City councillors have far too much reading to do prior to meetings and not enough time and resources to effectively do their jobs, according to researchers Peter McCaffrey and Jeromy Anton Farkas at the conservative leaning non-profit organization.
"Lost in Notation: Calgary City Council Workload Report” suggests time pressure is forcing councillors to rely on report summaries and other compilations by city officials rather being able to analyze policy issues in detail on their own.
“Excessive workload can make it harder for the councillors themselves to attract and retain qualified staff to assist them, as well as from the get go, attract qualified candidates to run for office in the first place,” said Farkas.
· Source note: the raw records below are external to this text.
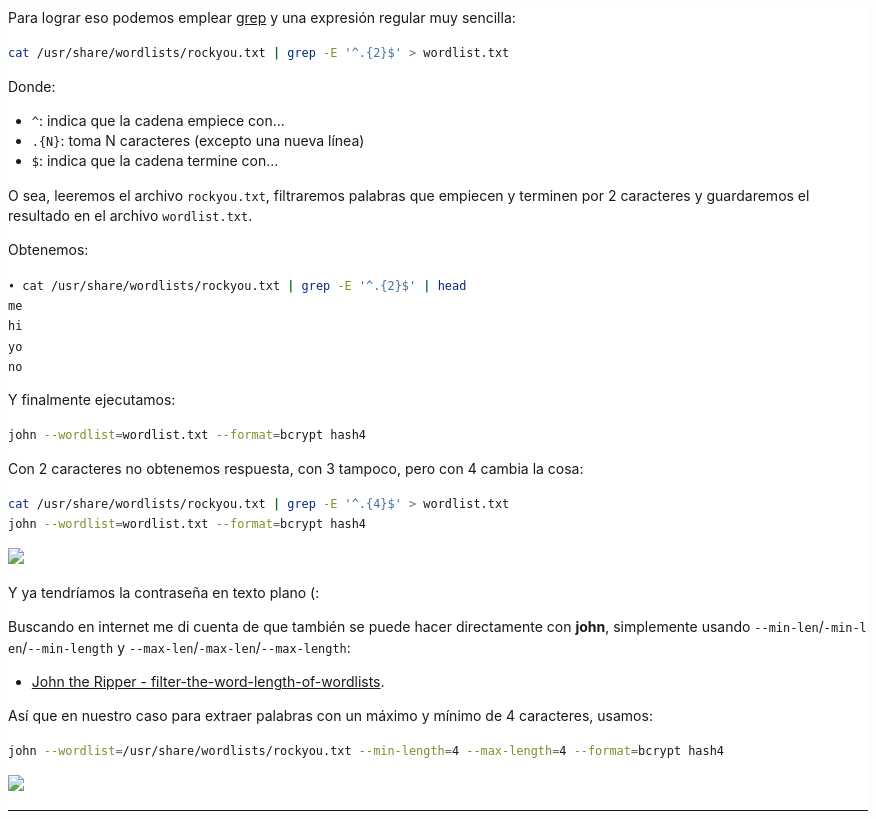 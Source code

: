 Para lograr eso podemos emplear [grep](https://www.freecodecamp.org/espanol/news/grep-command-tutorial-how-to-search-for-a-file-in-linux-and-unix-with-recursive-find/) y una expresión regular muy sencilla:

```bash
cat /usr/share/wordlists/rockyou.txt | grep -E '^.{2}$' > wordlist.txt
```

Donde:

* `^`: indica que la cadena empiece con...
* `.{N}`: toma N caracteres (excepto una nueva línea)
* `$`: indica que la cadena termine con...

O sea, leeremos el archivo `rockyou.txt`, filtraremos palabras que empiecen y terminen por 2 caracteres y guardaremos el resultado en el archivo `wordlist.txt`.

Obtenemos:

```bash
➧ cat /usr/share/wordlists/rockyou.txt | grep -E '^.{2}$' | head
me
hi
yo
no
```

Y finalmente ejecutamos:

```bash
john --wordlist=wordlist.txt --format=bcrypt hash4
```

Con 2 caracteres no obtenemos respuesta, con 3 tampoco, pero con 4 cambia la cosa:

```bash
cat /usr/share/wordlists/rockyou.txt | grep -E '^.{4}$' > wordlist.txt
john --wordlist=wordlist.txt --format=bcrypt hash4
```

<img src="https://raw.githubusercontent.com/lanzt/blog/main/assets/images/THM/crackthehash/thmCrackthehash-level1-4-bash-john-with-grep-cracked.png" style="width: 100%;"/>

Y ya tendríamos la contraseña en texto plano (:

Buscando en internet me di cuenta de que también se puede hacer directamente con **john**, simplemente usando `--min-len`/`-min-len`/`--min-length` y `--max-len`/`-max-len`/`--max-length`:

* [John the Ripper - filter-the-word-length-of-wordlists](https://exploit-notes.hdks.org/exploit/cryptography/tool/john-the-ripper/#filter-the-word-length-of-wordlists).

Así que en nuestro caso para extraer palabras con un máximo y mínimo de 4 caracteres, usamos:

```bash
john --wordlist=/usr/share/wordlists/rockyou.txt --min-length=4 --max-length=4 --format=bcrypt hash4
```

<img src="https://raw.githubusercontent.com/lanzt/blog/main/assets/images/THM/crackthehash/thmCrackthehash-level1-4-bash-john-cracked.png" style="width: 100%;"/>

---
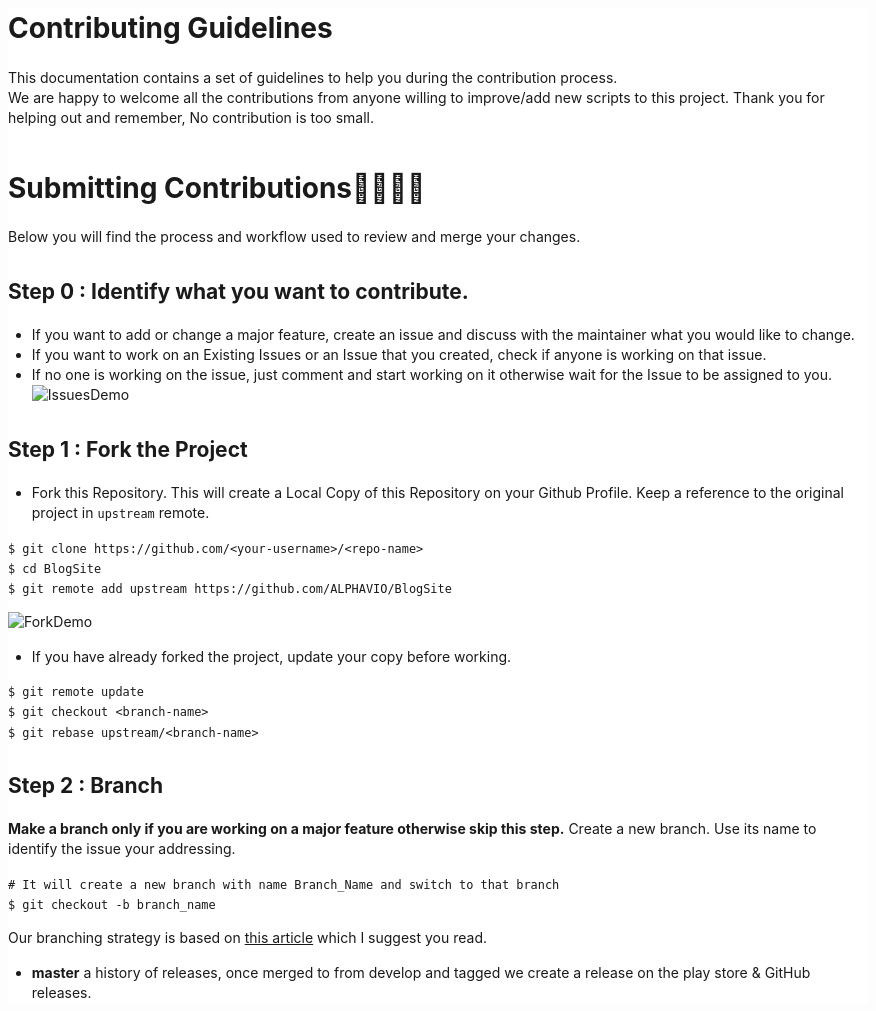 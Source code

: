 
# Contributing Guidelines  

This documentation contains a set of guidelines to help you during the contribution process.   
We are happy to welcome all the contributions from anyone willing to improve/add new scripts to this project. Thank you for helping out and remember, No contribution is too small.

# Submitting Contributions👩‍💻👨‍💻  
Below you will find the process and workflow used to review and merge your changes.

## Step 0 : Identify what you want to contribute.
- If you want to add or change a major feature, create an issue and discuss with the maintainer what you would like to change.
- If you want to work on an Existing Issues or an Issue that you created, check if anyone is working on that issue.
- If no one is working on the issue, just comment and start working on it otherwise wait for the Issue to be assigned to you.
![IssuesDemo](https://user-images.githubusercontent.com/65714751/121721719-2cfbba80-cb02-11eb-8fe7-000777f18419.jpg)


## Step 1 : Fork the Project  
- Fork this Repository. This will create a Local Copy of this Repository on your Github Profile. Keep a reference to the original project in `upstream` remote.  
```  
$ git clone https://github.com/<your-username>/<repo-name>  
$ cd BlogSite
$ git remote add upstream https://github.com/ALPHAVIO/BlogSite
```  
![ForkDemo](https://user-images.githubusercontent.com/65714751/121721730-32f19b80-cb02-11eb-84b6-a844e11da227.jpg)


- If you have already forked the project, update your copy before working.  
```  
$ git remote update  
$ git checkout <branch-name>  
$ git rebase upstream/<branch-name>  
```  
## Step 2 : Branch
**Make a branch only if you are working on a major feature otherwise skip this step.**
Create a new branch. Use its name to identify the issue your addressing.  
```  
# It will create a new branch with name Branch_Name and switch to that branch
$ git checkout -b branch_name  
```  

Our branching strategy is based on [this article](https://nvie.com/posts/a-successful-git-branching-model/) which I suggest you read.

+  **master** a history of releases, once merged to from develop and tagged we create a release on the play store & GitHub releases.

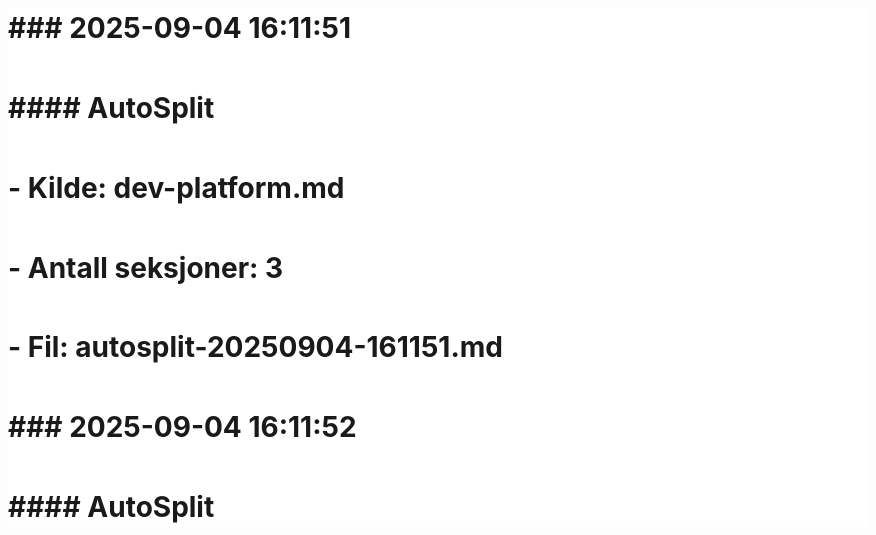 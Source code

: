 


# 




# 




# \### 2025-09-04 16:11:51




# \#### AutoSplit




# \- Kilde: dev-platform.md




# \- Antall seksjoner: 3




# \- Fil: autosplit-20250904-161151.md




# 




# 




# 




# 




# \### 2025-09-04 16:11:52




# \#### AutoSplit
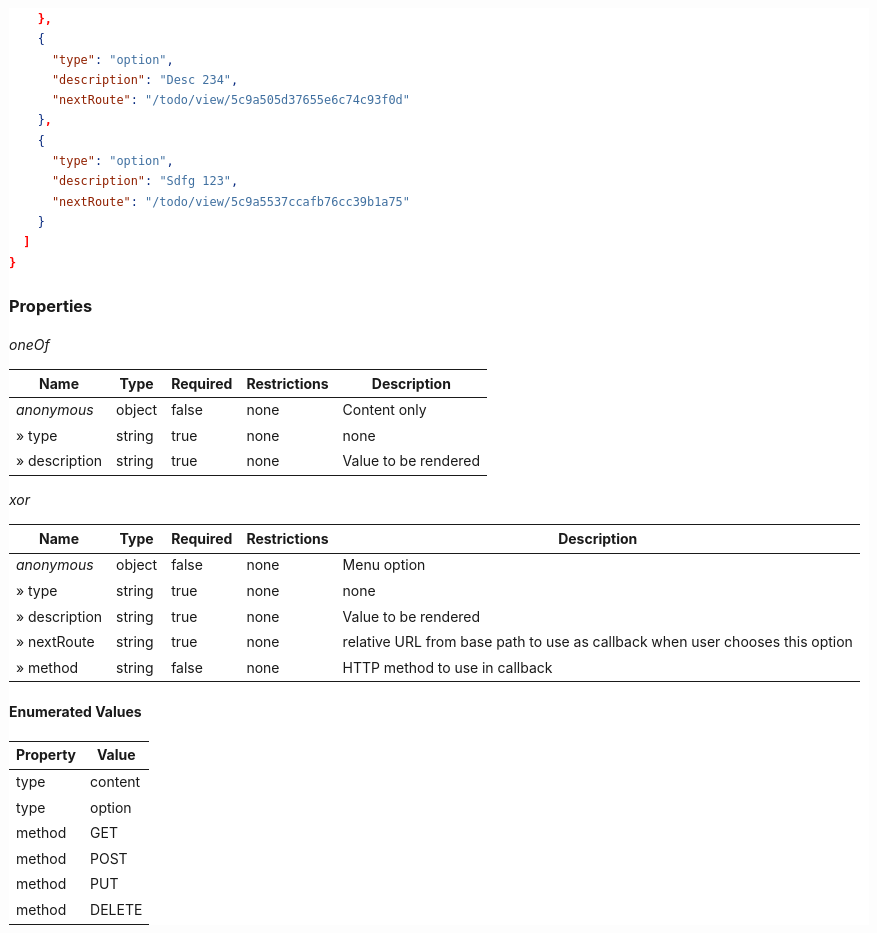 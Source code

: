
 ```json
    },
    {
      "type": "option",
      "description": "Desc 234",
      "nextRoute": "/todo/view/5c9a505d37655e6c74c93f0d"
    },
    {
      "type": "option",
      "description": "Sdfg 123",
      "nextRoute": "/todo/view/5c9a5537ccafb76cc39b1a75"
    }
  ]
}

```

### Properties

*oneOf*

|Name|Type|Required|Restrictions|Description|
|---|---|---|---|---|
|*anonymous*|object|false|none|Content only|
|» type|string|true|none|none|
|» description|string|true|none|Value to be rendered|

*xor*

|Name|Type|Required|Restrictions|Description|
|---|---|---|---|---|
|*anonymous*|object|false|none|Menu option|
|» type|string|true|none|none|
|» description|string|true|none|Value to be rendered|
|» nextRoute|string|true|none|relative URL from base path to use as callback when user chooses this option|
|» method|string|false|none|HTTP method to use in callback|

#### Enumerated Values

|Property|Value|
|---|---|
|type|content|
|type|option|
|method|GET|
|method|POST|
|method|PUT|
|method|DELETE|
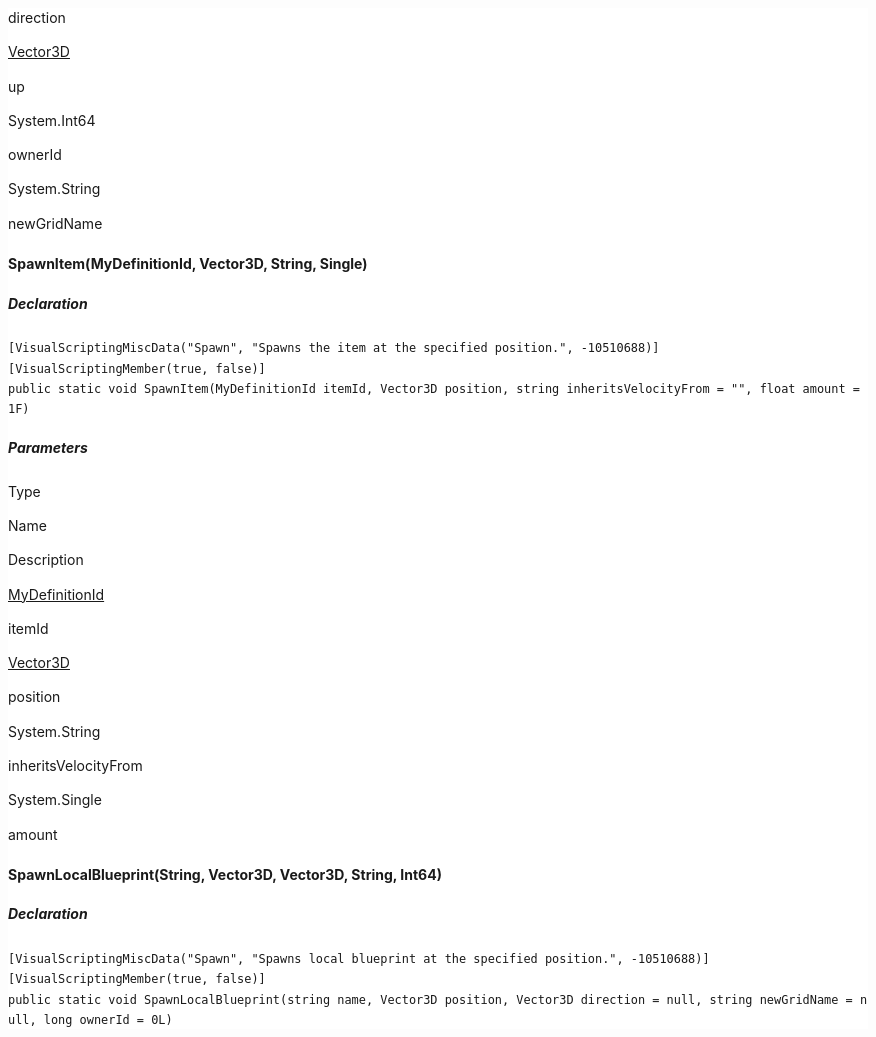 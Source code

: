 direction

[Vector3D](https://keensoftwarehouse.github.io/SpaceEngineersModAPI/api/VRageMath.Vector3D.html)

up

System.Int64

ownerId

System.String

newGridName

#### SpawnItem(MyDefinitionId, Vector3D, String, Single)

##### Declaration

```
[VisualScriptingMiscData("Spawn", "Spawns the item at the specified position.", -10510688)]
[VisualScriptingMember(true, false)]
public static void SpawnItem(MyDefinitionId itemId, Vector3D position, string inheritsVelocityFrom = "", float amount = 1F)
```

##### Parameters

Type

Name

Description

[MyDefinitionId](https://keensoftwarehouse.github.io/SpaceEngineersModAPI/api/VRage.Game.MyDefinitionId.html)

itemId

[Vector3D](https://keensoftwarehouse.github.io/SpaceEngineersModAPI/api/VRageMath.Vector3D.html)

position

System.String

inheritsVelocityFrom

System.Single

amount

#### SpawnLocalBlueprint(String, Vector3D, Vector3D, String, Int64)

##### Declaration

```
[VisualScriptingMiscData("Spawn", "Spawns local blueprint at the specified position.", -10510688)]
[VisualScriptingMember(true, false)]
public static void SpawnLocalBlueprint(string name, Vector3D position, Vector3D direction = null, string newGridName = null, long ownerId = 0L)
```
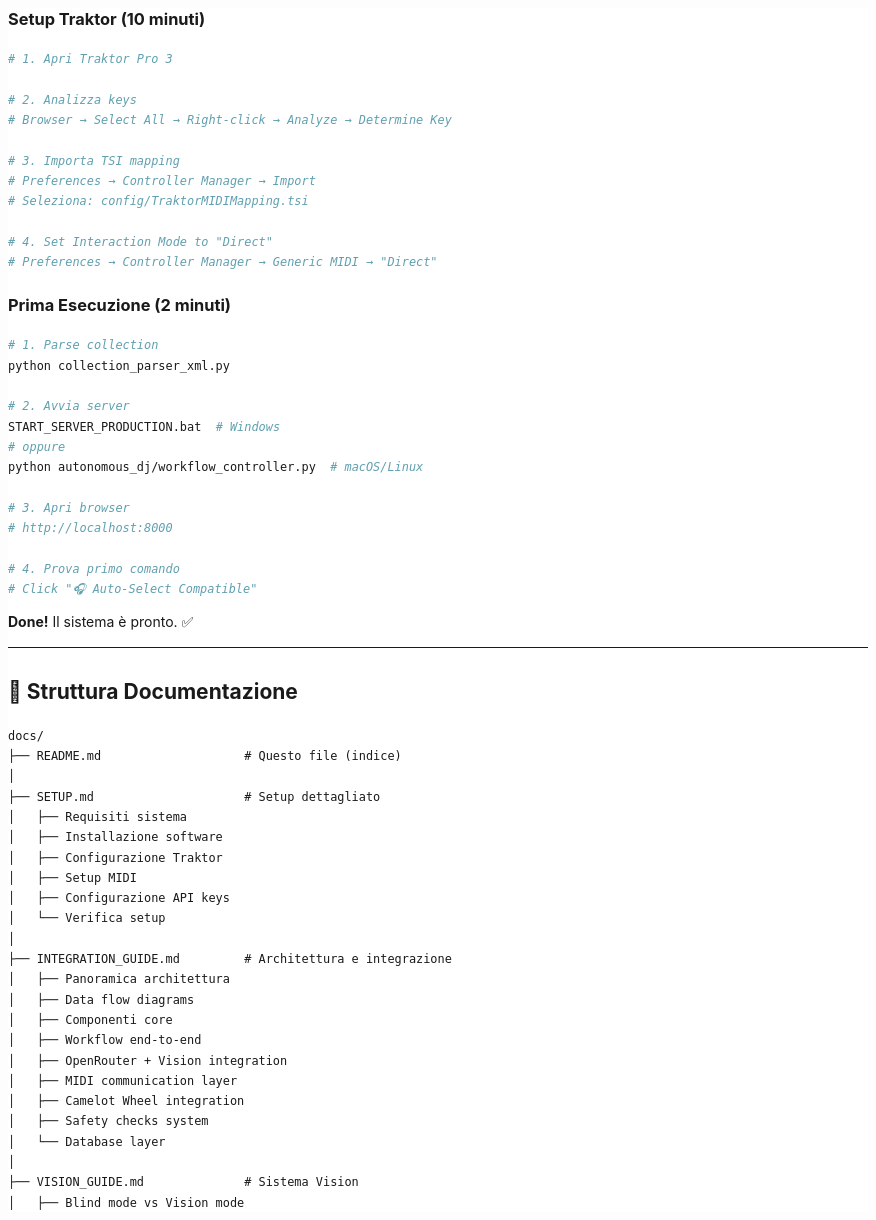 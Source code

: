 ### Setup Traktor (10 minuti)

```bash
# 1. Apri Traktor Pro 3

# 2. Analizza keys
# Browser → Select All → Right-click → Analyze → Determine Key

# 3. Importa TSI mapping
# Preferences → Controller Manager → Import
# Seleziona: config/TraktorMIDIMapping.tsi

# 4. Set Interaction Mode to "Direct"
# Preferences → Controller Manager → Generic MIDI → "Direct"
```

### Prima Esecuzione (2 minuti)

```bash
# 1. Parse collection
python collection_parser_xml.py

# 2. Avvia server
START_SERVER_PRODUCTION.bat  # Windows
# oppure
python autonomous_dj/workflow_controller.py  # macOS/Linux

# 3. Apri browser
# http://localhost:8000

# 4. Prova primo comando
# Click "🎧 Auto-Select Compatible"
```

**Done!** Il sistema è pronto. ✅

---

## 📑 Struttura Documentazione

```
docs/
├── README.md                    # Questo file (indice)
│
├── SETUP.md                     # Setup dettagliato
│   ├── Requisiti sistema
│   ├── Installazione software
│   ├── Configurazione Traktor
│   ├── Setup MIDI
│   ├── Configurazione API keys
│   └── Verifica setup
│
├── INTEGRATION_GUIDE.md         # Architettura e integrazione
│   ├── Panoramica architettura
│   ├── Data flow diagrams
│   ├── Componenti core
│   ├── Workflow end-to-end
│   ├── OpenRouter + Vision integration
│   ├── MIDI communication layer
│   ├── Camelot Wheel integration
│   ├── Safety checks system
│   └── Database layer
│
├── VISION_GUIDE.md              # Sistema Vision
│   ├── Blind mode vs Vision mode
``` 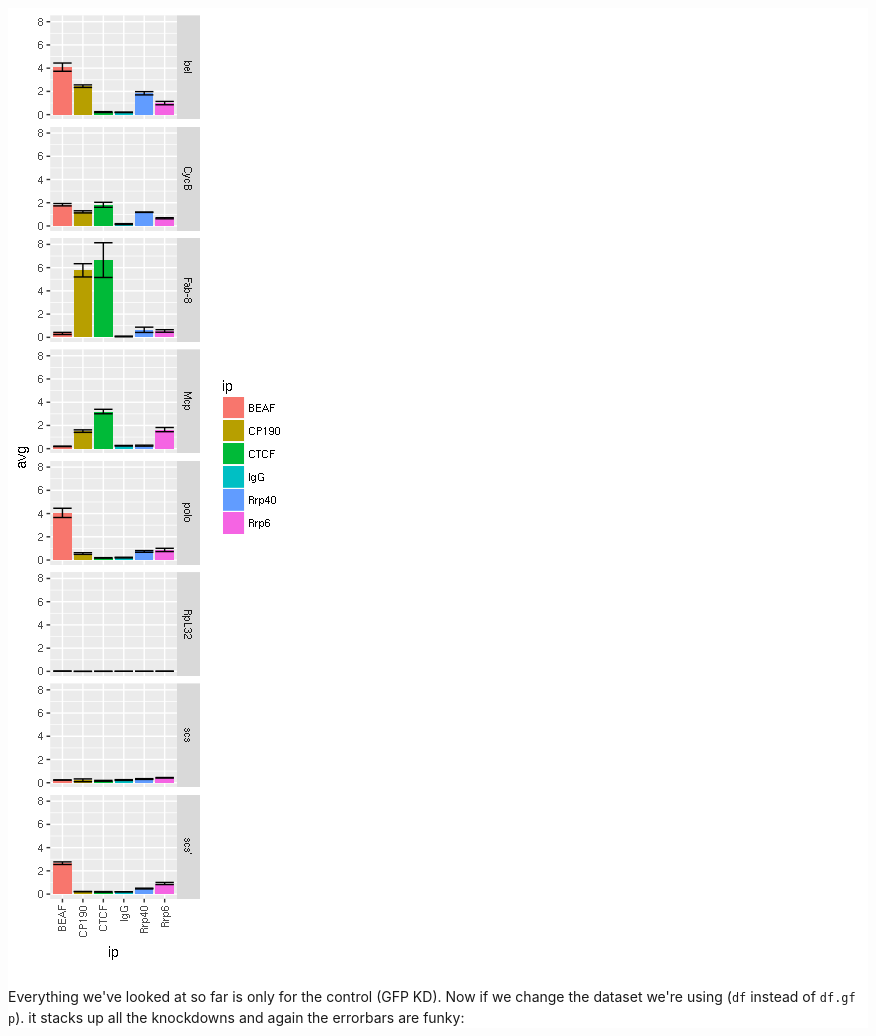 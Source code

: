 ![](knockdowns_files/figure-html/unnamed-chunk-8-1.png)

Everything we've looked at so far is only for the control (GFP KD). Now if we
change the dataset we're using (`df` instead of `df.gfp`). it stacks up all the
knockdowns and again the errorbars are funky:
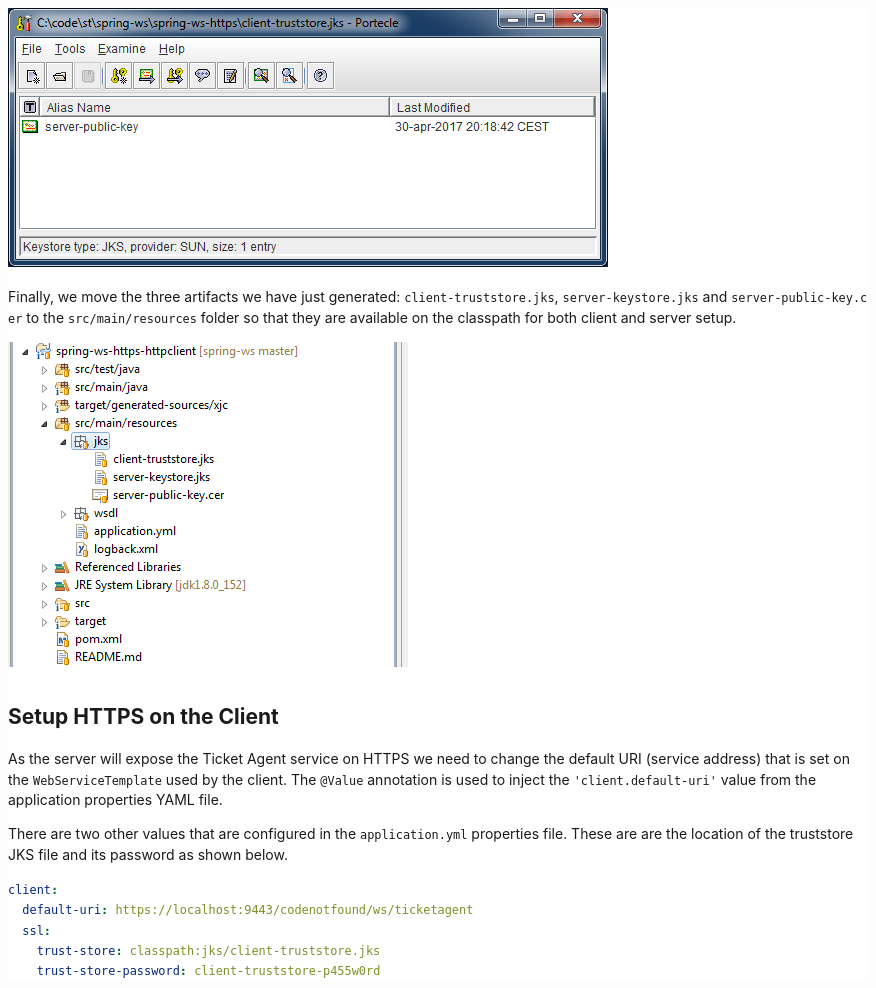 ![client truststore](client-truststore.png)

Finally, we move the three artifacts we have just generated: `client-truststore.jks`, `server-keystore.jks` and `server-public-key.cer` to the `src/main/resources` folder so that they are available on the classpath for both client and server setup.

![https jks files](https-jks-files.png)

## Setup HTTPS on the Client

As the server will expose the Ticket Agent service on HTTPS we need to change the default URI (service address) that is set on the `WebServiceTemplate` used by the client. The `@Value` annotation is used to inject the `'client.default-uri'` value from the application properties YAML file.

There are two other values that are configured in the `application.yml` properties file. These are are the location of the truststore JKS file and its password as shown below.

``` yml
client:
  default-uri: https://localhost:9443/codenotfound/ws/ticketagent
  ssl:
    trust-store: classpath:jks/client-truststore.jks
    trust-store-password: client-truststore-p455w0rd
```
The foundation’s namesake, Preston Manning, said he couldn’t believe how much reading Calgary’s councillors have to do. The former Reform Party leader said in Ottawa, MPs have staff do that work and then provide a summary.
"I think we had as much, or more, but virtually every MP has at least one person dedicated to nothing but reading this stuff,” he said.
Meetings last 8 hours on average
The report found city councillors spent 206 hours sitting in council since October's election, with each meeting lasting on average nearly eight hours.
Those meetings required about 500 hours of reading beforehand — just under 20 hours of reading per meeting.
“Councillor workload aside, the sheer volume of material produced for each meeting makes it incredibly difficult for the general public to participate in the democratic process, and for the media to hold council to account,” the report said.
Ward 8 Coun. Evan Woolley said all the reading can get in the way of spending time with constituents.
"It's a real balancing act between those two ends,” he said. “I’ve become an expert skimmer with the amount of information."
McCaffrey and Farkas recommend more streamlined reports and allowing councillors to hire more support staff.